Transcribe all data verbatim. Skip the pictures.
-- Provided records follows --
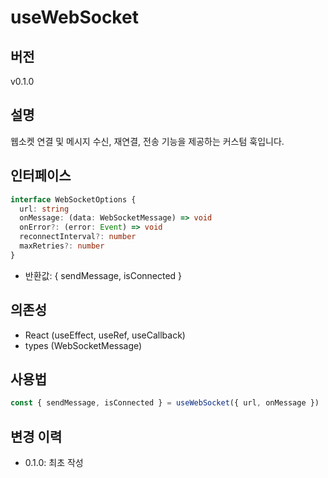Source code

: # useWebSocket
## 버전
v0.1.0

## 설명
웹소켓 연결 및 메시지 수신, 재연결, 전송 기능을 제공하는 커스텀 훅입니다.

## 인터페이스
```ts
interface WebSocketOptions {
  url: string
  onMessage: (data: WebSocketMessage) => void
  onError?: (error: Event) => void
  reconnectInterval?: number
  maxRetries?: number
}
```
- 반환값: { sendMessage, isConnected }

## 의존성
- React (useEffect, useRef, useCallback)
- types (WebSocketMessage)

## 사용법
```ts
const { sendMessage, isConnected } = useWebSocket({ url, onMessage })
```

## 변경 이력
- 0.1.0: 최초 작성 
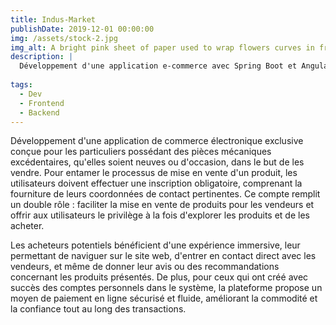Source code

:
 ```yaml
---
title: Indus-Market
publishDate: 2019-12-01 00:00:00
img: /assets/stock-2.jpg
img_alt: A bright pink sheet of paper used to wrap flowers curves in front of rich blue background
description: |
  Développement d'une application e-commerce avec Spring Boot et Angular
  
tags:
  - Dev
  - Frontend
  - Backend
---
```


Développement d'une application de commerce électronique exclusive conçue pour les particuliers possédant des pièces mécaniques excédentaires, qu'elles soient neuves ou d'occasion, dans le but de les vendre. Pour entamer le processus de mise en vente d'un produit, les utilisateurs doivent effectuer une inscription obligatoire, comprenant la fourniture de leurs coordonnées de contact pertinentes. Ce compte remplit un double rôle : faciliter la mise en vente de produits pour les vendeurs et offrir aux utilisateurs le privilège à la fois d'explorer les produits et de les acheter.

Les acheteurs potentiels bénéficient d'une expérience immersive, leur permettant de naviguer sur le site web, d'entrer en contact direct avec les vendeurs, et même de donner leur avis ou des recommandations concernant les produits présentés. De plus, pour ceux qui ont créé avec succès des comptes personnels dans le système, la plateforme propose un moyen de paiement en ligne sécurisé et fluide, améliorant la commodité et la confiance tout au long des transactions.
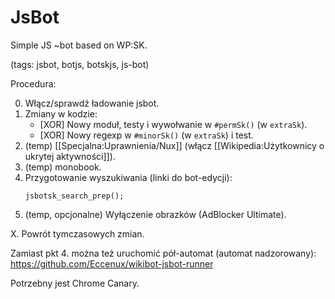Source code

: JsBot 
==========================

Simple JS ~bot based on WP:SK.

(tags: jsbot, botjs, botskjs, js-bot)

Procedura:

0. Włącz/sprawdź ładowanie jsbot.
1. Zmiany w kodzie:
	- [XOR] Nowy moduł, testy i wywołwanie w `#permSk()` (w `extraSk`).
	- [XOR] Nowy regexp w `#minorSk()` (w `extraSk`) i test.
2. (temp) [[Specjalna:Uprawnienia/Nux]] (włącz [[Wikipedia:Użytkownicy o ukrytej aktywności]]).
3. (temp) monobook.
4. Przygotowanie wyszukiwania (linki do bot-edycji):
	```
	jsbotsk_search_prep();
	```
5. (temp, opcjonalne) Wyłączenie obrazków (AdBlocker Ultimate).

X. Powrót tymczasowych zmian.


Zamiast pkt 4. można też uruchomić pół-automat (automat nadzorowany):
https://github.com/Eccenux/wikibot-jsbot-runner

Potrzebny jest Chrome Canary.
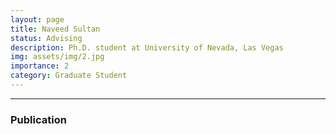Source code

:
 ```yaml
---
layout: page
title: Naveed Sultan
status: Advising
description: Ph.D. student at University of Nevada, Las Vegas
img: assets/img/2.jpg
importance: 2
category: Graduate Student
---
```


_ _ _

### Publication

<!-- + -->

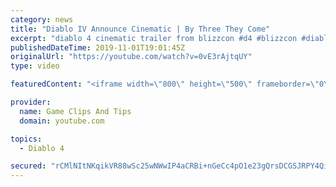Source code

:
 ```yaml
---
category: news
title: "Diablo IV Announce Cinematic | By Three They Come"
excerpt: "diablo 4 cinematic trailer from blizzcon #d4 #blizzcon #diablo."
publishedDateTime: 2019-11-01T19:01:45Z
originalUrl: "https://youtube.com/watch?v=0vE3rAjtqUY"
type: video

featuredContent: "<iframe width=\"800\" height=\"500\" frameborder=\"0\" src=\"https://www.youtube.com/embed/0vE3rAjtqUY\" allow=\"accelerometer; autoplay; encrypted-media; gyroscope; picture-in-picture\" allowfullscreen></iframe>"

provider:
  name: Game Clips And Tips
  domain: youtube.com

topics:
  - Diablo 4

secured: "rCMlNItNKqikVR88wSc25wNWwIP4aCRBi+nGeCc4pO1e23gQrsDCGSJRPY4QifZ/wOSkFD4yyjMdGnKDnpmQMaGyQZrRnYgn9UTJgCnRE2GUiGV7uyx9wWqETMqjXvcJM/t2cMbBSbfSyf/Ts+dkhdKMIaypSTfw4x33EaHAl+Rqcs04mmjmoA0caMJ5ncACbVv3KoBZyjBrr8ddGRsj6/Vt6BlqQe3m/1Dad+2s0Gcy9XsKbRw5xwKLNEPKtwZzebwdftVyCAi4JrsFerCCauZvn2lmIRzWoYpaeFIR6nnm2kzdurBREZhwQwAirEUvs0lmnuHbXyKz9miWskAQx/QdvNNhFYqCttEcW6p2BxQ3kn6zSCo+bj1n7XQH5HFiactOx1LRJB94szvvWQoBqw==;s3vrbKz1TJ1jqtZT6Q1yWA=="
---
```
-- Provided records concluded --
» **Output for this exercise**
Source code

: # useWebSocket
## 버전
v0.1.0

## 설명
웹소켓 연결 및 메시지 수신, 재연결, 전송 기능을 제공하는 커스텀 훅입니다.

## 인터페이스
```ts
interface WebSocketOptions {
  url: string
  onMessage: (data: WebSocketMessage) => void
  onError?: (error: Event) => void
  reconnectInterval?: number
  maxRetries?: number
}
```
- 반환값: { sendMessage, isConnected }

## 의존성
- React (useEffect, useRef, useCallback)
- types (WebSocketMessage)

## 사용법
```ts
const { sendMessage, isConnected } = useWebSocket({ url, onMessage })
```

## 변경 이력
- 0.1.0: 최초 작성 
Source code

:
 ```yaml
---
title: Indus-Market
publishDate: 2019-12-01 00:00:00
img: /assets/stock-2.jpg
img_alt: A bright pink sheet of paper used to wrap flowers curves in front of rich blue background
description: |
  Développement d'une application e-commerce avec Spring Boot et Angular
  
tags:
  - Dev
  - Frontend
  - Backend
---
```


Développement d'une application de commerce électronique exclusive conçue pour les particuliers possédant des pièces mécaniques excédentaires, qu'elles soient neuves ou d'occasion, dans le but de les vendre. Pour entamer le processus de mise en vente d'un produit, les utilisateurs doivent effectuer une inscription obligatoire, comprenant la fourniture de leurs coordonnées de contact pertinentes. Ce compte remplit un double rôle : faciliter la mise en vente de produits pour les vendeurs et offrir aux utilisateurs le privilège à la fois d'explorer les produits et de les acheter.

Les acheteurs potentiels bénéficient d'une expérience immersive, leur permettant de naviguer sur le site web, d'entrer en contact direct avec les vendeurs, et même de donner leur avis ou des recommandations concernant les produits présentés. De plus, pour ceux qui ont créé avec succès des comptes personnels dans le système, la plateforme propose un moyen de paiement en ligne sécurisé et fluide, améliorant la commodité et la confiance tout au long des transactions.
Source code

: JsBot 
==========================

Simple JS ~bot based on WP:SK.

(tags: jsbot, botjs, botskjs, js-bot)

Procedura:

0. Włącz/sprawdź ładowanie jsbot.
1. Zmiany w kodzie:
	- [XOR] Nowy moduł, testy i wywołwanie w `#permSk()` (w `extraSk`).
	- [XOR] Nowy regexp w `#minorSk()` (w `extraSk`) i test.
2. (temp) [[Specjalna:Uprawnienia/Nux]] (włącz [[Wikipedia:Użytkownicy o ukrytej aktywności]]).
3. (temp) monobook.
4. Przygotowanie wyszukiwania (linki do bot-edycji):
	```
	jsbotsk_search_prep();
	```
5. (temp, opcjonalne) Wyłączenie obrazków (AdBlocker Ultimate).

X. Powrót tymczasowych zmian.


Zamiast pkt 4. można też uruchomić pół-automat (automat nadzorowany):
https://github.com/Eccenux/wikibot-jsbot-runner

Potrzebny jest Chrome Canary.
Source code

:
 ```yaml
---
layout: page
title: Naveed Sultan
status: Advising
description: Ph.D. student at University of Nevada, Las Vegas
img: assets/img/2.jpg
importance: 2
category: Graduate Student
---
```


_ _ _

### Publication

<!-- + -->

Source code

:
 ```yaml
---
category: news
title: "Diablo IV Announce Cinematic | By Three They Come"
excerpt: "diablo 4 cinematic trailer from blizzcon #d4 #blizzcon #diablo."
publishedDateTime: 2019-11-01T19:01:45Z
originalUrl: "https://youtube.com/watch?v=0vE3rAjtqUY"
type: video

featuredContent: "<iframe width=\"800\" height=\"500\" frameborder=\"0\" src=\"https://www.youtube.com/embed/0vE3rAjtqUY\" allow=\"accelerometer; autoplay; encrypted-media; gyroscope; picture-in-picture\" allowfullscreen></iframe>"

provider:
  name: Game Clips And Tips
  domain: youtube.com

topics:
  - Diablo 4

secured: "rCMlNItNKqikVR88wSc25wNWwIP4aCRBi+nGeCc4pO1e23gQrsDCGSJRPY4QifZ/wOSkFD4yyjMdGnKDnpmQMaGyQZrRnYgn9UTJgCnRE2GUiGV7uyx9wWqETMqjXvcJM/t2cMbBSbfSyf/Ts+dkhdKMIaypSTfw4x33EaHAl+Rqcs04mmjmoA0caMJ5ncACbVv3KoBZyjBrr8ddGRsj6/Vt6BlqQe3m/1Dad+2s0Gcy9XsKbRw5xwKLNEPKtwZzebwdftVyCAi4JrsFerCCauZvn2lmIRzWoYpaeFIR6nnm2kzdurBREZhwQwAirEUvs0lmnuHbXyKz9miWskAQx/QdvNNhFYqCttEcW6p2BxQ3kn6zSCo+bj1n7XQH5HFiactOx1LRJB94szvvWQoBqw==;s3vrbKz1TJ1jqtZT6Q1yWA=="
---
```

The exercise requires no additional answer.